CBC: Bring Back On the Road Again

On January 27th, CBC’s On the Road Again broadcast its last show. At the end of the the show, Wayne Rostad announced that the CBC had decided that this would be iOn the Road Again’s last year. Both my husband and I were stunned and did what we always do when our television says stuff that it shouldn’t – we yelled back.


Yes, On the Road Again has been on television for twenty years and it is vaguely possible that the show is out of date. Rostad’s songs approach a level of hokey-ness that many of us are incapable of handling. I may have a low threshold for corn but I think the sad thing about the cancellation of On the Road Again has more to do with where our society has gone as opposed to where the show has gone.

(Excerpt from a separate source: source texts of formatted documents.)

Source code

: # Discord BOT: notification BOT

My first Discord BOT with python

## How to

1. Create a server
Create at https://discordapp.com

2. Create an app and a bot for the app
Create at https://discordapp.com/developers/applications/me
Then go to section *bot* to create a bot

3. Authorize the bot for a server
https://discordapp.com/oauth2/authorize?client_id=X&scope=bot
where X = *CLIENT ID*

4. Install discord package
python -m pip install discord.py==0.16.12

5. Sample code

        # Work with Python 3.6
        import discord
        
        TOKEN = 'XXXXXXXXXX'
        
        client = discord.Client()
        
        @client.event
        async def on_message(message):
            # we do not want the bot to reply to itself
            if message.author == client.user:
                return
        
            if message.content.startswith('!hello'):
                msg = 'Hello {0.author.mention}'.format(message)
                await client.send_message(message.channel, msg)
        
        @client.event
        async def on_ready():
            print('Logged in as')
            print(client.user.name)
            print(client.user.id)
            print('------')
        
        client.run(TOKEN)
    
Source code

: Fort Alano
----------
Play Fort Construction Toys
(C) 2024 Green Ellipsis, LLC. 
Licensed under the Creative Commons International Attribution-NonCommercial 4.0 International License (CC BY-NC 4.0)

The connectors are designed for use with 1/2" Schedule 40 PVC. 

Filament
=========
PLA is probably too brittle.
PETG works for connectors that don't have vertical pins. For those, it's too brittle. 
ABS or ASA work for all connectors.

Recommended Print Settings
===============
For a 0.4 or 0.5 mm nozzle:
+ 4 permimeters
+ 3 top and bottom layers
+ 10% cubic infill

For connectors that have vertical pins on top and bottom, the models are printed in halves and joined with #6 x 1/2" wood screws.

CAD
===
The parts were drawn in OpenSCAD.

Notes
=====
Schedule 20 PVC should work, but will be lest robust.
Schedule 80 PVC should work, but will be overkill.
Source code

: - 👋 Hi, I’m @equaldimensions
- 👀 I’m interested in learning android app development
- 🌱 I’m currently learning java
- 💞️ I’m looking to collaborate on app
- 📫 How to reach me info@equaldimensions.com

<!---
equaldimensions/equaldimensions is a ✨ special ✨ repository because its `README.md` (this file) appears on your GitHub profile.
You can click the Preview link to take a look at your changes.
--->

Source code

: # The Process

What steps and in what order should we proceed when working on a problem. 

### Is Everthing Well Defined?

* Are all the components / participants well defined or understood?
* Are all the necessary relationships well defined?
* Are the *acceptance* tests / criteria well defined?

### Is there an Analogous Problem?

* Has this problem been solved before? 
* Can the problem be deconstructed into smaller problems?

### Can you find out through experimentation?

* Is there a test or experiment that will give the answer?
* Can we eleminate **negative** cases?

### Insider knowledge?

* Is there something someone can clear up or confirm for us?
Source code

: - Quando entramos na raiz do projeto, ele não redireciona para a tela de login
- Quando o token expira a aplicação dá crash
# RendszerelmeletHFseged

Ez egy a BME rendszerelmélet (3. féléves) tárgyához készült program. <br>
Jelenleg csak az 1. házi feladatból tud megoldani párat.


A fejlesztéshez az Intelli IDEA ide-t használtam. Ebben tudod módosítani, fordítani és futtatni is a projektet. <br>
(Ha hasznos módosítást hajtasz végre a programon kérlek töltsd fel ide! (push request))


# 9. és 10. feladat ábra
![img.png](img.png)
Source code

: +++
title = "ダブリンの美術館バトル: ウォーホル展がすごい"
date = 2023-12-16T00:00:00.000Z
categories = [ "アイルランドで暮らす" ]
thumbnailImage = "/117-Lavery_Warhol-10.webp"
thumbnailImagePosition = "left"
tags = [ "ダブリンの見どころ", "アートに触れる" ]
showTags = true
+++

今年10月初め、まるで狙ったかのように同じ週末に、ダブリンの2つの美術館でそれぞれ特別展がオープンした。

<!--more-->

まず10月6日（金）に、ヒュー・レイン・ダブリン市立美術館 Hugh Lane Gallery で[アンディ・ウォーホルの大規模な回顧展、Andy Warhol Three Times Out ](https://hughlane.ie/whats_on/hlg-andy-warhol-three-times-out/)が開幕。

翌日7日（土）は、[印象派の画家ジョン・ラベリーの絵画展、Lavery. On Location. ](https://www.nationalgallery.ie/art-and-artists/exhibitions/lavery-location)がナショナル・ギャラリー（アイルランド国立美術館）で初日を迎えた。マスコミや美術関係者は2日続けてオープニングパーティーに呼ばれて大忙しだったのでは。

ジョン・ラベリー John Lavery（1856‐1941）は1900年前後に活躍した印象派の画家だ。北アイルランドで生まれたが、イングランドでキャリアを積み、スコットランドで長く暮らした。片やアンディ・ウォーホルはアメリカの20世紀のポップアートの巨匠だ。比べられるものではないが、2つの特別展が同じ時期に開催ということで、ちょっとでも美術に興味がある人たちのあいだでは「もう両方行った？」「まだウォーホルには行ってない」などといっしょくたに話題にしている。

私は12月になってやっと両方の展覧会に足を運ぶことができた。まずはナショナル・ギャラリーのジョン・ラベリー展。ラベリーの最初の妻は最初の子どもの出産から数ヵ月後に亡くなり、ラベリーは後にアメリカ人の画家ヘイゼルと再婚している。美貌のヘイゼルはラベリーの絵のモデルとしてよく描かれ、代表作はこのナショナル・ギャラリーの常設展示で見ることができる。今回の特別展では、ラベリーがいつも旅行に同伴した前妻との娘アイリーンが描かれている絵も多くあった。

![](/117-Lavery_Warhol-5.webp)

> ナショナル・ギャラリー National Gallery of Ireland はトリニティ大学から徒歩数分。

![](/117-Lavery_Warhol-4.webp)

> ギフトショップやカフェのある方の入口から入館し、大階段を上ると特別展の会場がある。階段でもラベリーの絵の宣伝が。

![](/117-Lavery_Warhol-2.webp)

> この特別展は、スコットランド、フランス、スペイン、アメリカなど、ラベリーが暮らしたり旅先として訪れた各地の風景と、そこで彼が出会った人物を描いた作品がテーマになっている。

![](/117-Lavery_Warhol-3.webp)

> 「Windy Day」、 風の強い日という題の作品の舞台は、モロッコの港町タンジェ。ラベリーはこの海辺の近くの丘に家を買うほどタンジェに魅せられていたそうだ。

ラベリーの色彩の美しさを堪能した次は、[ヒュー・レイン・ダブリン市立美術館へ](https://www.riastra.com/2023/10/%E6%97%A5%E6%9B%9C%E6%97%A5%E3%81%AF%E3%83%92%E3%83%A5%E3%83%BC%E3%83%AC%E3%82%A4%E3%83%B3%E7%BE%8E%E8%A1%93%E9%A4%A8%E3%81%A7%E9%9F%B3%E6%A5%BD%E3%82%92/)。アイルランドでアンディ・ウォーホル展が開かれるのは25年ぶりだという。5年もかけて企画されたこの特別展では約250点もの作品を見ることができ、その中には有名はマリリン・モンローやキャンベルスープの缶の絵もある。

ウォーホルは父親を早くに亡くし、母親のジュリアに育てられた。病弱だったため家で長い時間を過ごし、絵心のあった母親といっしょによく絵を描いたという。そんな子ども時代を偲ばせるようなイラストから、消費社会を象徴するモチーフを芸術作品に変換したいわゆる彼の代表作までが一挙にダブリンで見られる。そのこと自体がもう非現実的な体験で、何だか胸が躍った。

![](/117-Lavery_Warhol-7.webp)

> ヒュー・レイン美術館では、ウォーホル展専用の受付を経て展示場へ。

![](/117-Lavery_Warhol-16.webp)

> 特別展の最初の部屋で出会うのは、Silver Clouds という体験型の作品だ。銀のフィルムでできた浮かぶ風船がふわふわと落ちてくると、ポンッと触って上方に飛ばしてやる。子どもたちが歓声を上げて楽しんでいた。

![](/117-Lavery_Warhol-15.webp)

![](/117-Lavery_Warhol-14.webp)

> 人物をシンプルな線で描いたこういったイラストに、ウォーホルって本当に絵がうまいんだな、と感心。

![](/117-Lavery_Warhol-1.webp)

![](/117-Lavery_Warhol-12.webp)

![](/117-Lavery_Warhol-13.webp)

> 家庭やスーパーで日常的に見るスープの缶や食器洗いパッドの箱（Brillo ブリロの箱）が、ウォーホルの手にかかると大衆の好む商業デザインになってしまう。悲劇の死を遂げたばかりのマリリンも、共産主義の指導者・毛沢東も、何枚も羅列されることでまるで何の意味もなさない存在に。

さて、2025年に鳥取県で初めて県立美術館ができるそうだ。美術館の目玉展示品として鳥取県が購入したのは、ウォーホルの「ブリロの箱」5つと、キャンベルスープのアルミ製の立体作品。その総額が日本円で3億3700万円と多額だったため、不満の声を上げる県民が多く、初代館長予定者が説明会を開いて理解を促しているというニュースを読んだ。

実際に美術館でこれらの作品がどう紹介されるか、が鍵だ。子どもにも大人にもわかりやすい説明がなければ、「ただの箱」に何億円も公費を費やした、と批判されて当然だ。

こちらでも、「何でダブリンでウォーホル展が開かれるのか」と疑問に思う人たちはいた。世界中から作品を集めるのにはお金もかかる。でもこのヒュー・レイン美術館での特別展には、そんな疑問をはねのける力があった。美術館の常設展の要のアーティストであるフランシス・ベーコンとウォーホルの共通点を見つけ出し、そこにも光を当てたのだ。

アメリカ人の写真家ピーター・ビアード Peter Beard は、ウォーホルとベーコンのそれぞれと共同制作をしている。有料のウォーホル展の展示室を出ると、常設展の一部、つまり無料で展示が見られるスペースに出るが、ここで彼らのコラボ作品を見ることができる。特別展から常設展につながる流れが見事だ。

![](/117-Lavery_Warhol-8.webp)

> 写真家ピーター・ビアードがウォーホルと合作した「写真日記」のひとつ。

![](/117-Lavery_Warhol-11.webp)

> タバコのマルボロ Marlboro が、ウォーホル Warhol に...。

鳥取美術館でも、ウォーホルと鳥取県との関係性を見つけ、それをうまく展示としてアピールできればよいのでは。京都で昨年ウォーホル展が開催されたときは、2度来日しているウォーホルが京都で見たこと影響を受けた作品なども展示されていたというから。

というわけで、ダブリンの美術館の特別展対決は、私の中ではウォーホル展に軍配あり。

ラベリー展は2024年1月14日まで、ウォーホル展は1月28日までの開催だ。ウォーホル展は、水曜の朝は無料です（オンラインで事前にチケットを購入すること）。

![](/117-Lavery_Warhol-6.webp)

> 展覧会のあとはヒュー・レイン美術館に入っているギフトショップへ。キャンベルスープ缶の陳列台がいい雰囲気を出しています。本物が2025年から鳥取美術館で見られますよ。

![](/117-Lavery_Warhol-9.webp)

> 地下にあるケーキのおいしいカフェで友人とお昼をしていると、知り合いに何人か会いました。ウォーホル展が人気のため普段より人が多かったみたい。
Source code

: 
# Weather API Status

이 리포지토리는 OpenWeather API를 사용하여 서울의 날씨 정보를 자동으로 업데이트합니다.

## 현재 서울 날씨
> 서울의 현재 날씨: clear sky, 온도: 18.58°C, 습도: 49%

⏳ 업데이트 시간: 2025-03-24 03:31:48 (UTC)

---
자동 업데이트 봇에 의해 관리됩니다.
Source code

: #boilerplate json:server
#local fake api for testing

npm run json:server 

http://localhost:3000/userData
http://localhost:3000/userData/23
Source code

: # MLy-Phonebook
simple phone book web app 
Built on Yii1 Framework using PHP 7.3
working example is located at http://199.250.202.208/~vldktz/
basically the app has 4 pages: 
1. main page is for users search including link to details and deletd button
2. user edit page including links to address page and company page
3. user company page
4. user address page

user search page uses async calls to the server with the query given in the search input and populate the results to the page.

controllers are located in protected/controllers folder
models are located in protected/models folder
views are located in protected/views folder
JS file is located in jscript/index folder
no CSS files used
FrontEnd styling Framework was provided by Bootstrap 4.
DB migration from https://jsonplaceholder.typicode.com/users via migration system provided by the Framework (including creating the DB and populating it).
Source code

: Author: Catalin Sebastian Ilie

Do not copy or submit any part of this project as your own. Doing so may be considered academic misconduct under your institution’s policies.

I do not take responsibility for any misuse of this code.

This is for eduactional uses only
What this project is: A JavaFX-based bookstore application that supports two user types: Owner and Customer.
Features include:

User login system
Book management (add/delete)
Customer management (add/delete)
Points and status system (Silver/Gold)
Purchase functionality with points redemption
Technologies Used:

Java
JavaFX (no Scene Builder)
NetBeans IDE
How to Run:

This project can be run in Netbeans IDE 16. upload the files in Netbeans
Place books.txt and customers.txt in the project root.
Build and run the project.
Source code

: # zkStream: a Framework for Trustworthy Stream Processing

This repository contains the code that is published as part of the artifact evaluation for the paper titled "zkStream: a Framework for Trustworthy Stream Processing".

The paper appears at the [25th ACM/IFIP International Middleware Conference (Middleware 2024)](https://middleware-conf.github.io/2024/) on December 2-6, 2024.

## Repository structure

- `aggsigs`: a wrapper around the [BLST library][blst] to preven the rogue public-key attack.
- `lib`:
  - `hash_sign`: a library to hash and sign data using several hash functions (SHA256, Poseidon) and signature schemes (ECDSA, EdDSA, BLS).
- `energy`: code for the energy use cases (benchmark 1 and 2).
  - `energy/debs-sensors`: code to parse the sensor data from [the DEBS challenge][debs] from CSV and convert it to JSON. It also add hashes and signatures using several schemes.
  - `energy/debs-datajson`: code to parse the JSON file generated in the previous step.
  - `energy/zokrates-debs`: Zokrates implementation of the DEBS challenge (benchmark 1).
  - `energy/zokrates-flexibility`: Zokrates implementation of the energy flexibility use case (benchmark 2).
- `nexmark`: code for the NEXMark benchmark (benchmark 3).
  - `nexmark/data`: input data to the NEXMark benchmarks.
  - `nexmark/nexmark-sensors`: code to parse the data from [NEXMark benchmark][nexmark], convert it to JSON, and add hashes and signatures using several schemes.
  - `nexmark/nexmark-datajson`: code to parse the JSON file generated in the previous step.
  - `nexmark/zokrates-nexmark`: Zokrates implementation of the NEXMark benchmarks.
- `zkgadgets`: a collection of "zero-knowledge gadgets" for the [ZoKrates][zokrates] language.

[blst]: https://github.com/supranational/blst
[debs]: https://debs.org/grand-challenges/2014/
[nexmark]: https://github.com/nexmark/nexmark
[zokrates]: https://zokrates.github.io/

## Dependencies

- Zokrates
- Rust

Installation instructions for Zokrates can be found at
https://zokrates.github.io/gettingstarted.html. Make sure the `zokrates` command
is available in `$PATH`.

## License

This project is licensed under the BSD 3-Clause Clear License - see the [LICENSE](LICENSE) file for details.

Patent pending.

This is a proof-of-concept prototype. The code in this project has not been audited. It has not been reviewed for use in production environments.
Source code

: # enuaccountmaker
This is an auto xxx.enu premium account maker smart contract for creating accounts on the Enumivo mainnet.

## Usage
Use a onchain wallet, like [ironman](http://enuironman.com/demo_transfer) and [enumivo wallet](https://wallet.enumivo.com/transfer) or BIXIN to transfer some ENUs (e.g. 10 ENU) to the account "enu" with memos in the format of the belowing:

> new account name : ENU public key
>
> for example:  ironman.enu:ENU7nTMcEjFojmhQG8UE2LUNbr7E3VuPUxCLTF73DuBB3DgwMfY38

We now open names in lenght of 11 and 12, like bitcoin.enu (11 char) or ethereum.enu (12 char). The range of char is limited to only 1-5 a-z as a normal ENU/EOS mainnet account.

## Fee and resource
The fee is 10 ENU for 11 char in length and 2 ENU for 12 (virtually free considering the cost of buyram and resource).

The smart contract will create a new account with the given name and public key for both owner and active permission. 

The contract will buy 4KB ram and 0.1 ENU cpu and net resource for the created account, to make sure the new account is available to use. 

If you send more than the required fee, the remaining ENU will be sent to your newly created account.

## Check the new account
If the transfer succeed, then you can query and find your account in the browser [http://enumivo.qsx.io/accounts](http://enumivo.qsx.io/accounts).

From seven to eight o’clock every night, there are back to back shows that do no more or less than advertise celebrities and the projects that they are coming out with. We are inundated with information about their movies, records, marriages, babies, drug abuse problems and of course their divorces. All of this stokes the industry that is larger than life and that keeps us happy when we are too tired from a long day at work to do more than absorb the latest about J-Lo, Britney and the queen of entertainment shows, Paris Hilton. More importantly, these shows keep us buying the records, movies and the products that the shows advertise.

On the Road Again has done something different. Every week for the last twenty years, Rostad visits ordinary people who do extraordinary things. This is pure unadulterated feel-good stuff that is not glamorous. Some of these folks are wacky in every sense of the word but most of them are inspiring as people with a passion for something and the will to carry it out.

There is the octogenarian who sends a weekly column from Old Crow, Yukon to a newspaper in Vancouver and the artist who uses every day articles to create beautiful sculptures. We’ve seen a Haida artist who tells the story of her people in the blankets that she creates and the calligrapher in Whitehorse who has an unabashed love of the written word. Week after week, we’ve been able to learn how varied this country is with its fascinating people who are every bit as interesting as the movie stars who rise with a bang and fall with a thud.

On the Road Again is the kind of television that our national network should be providing us with. It may not be as commercial as e-Talk and Entertainment Tonight or even Entertainment Tonight Canada. The point of having a national network is to provide people with the opportunity to see and appreciate what is going on in our country. It’s not all about celebrities or even celebrities visiting Canada; it’s about who we are, the people who don’t enjoy fame or notoriety.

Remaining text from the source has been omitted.